* [WHAT THE TASK ASKS]
From top to bottom, return the records that follow exactly.

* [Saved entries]
##########

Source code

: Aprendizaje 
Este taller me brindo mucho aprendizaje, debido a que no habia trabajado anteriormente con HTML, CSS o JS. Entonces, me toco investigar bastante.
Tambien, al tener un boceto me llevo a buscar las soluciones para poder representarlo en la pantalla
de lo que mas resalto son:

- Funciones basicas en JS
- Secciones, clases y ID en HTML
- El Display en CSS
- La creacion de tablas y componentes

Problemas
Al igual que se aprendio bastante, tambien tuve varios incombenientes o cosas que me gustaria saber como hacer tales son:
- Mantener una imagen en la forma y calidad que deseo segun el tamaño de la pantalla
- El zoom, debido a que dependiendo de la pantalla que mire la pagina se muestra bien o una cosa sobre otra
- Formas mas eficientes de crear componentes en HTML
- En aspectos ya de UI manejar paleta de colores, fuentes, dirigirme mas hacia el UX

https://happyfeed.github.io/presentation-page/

##########

* [TASK RESPONSE]
Source code

: Aprendizaje 
Este taller me brindo mucho aprendizaje, debido a que no habia trabajado anteriormente con HTML, CSS o JS. Entonces, me toco investigar bastante.
Tambien, al tener un boceto me llevo a buscar las soluciones para poder representarlo en la pantalla
de lo que mas resalto son:

- Funciones basicas en JS
- Secciones, clases y ID en HTML
- El Display en CSS
- La creacion de tablas y componentes

Problemas
Al igual que se aprendio bastante, tambien tuve varios incombenientes o cosas que me gustaria saber como hacer tales son:
- Mantener una imagen en la forma y calidad que deseo segun el tamaño de la pantalla
- El zoom, debido a que dependiendo de la pantalla que mire la pagina se muestra bien o una cosa sobre otra
- Formas mas eficientes de crear componentes en HTML
- En aspectos ya de UI manejar paleta de colores, fuentes, dirigirme mas hacia el UX

https://happyfeed.github.io/presentation-page/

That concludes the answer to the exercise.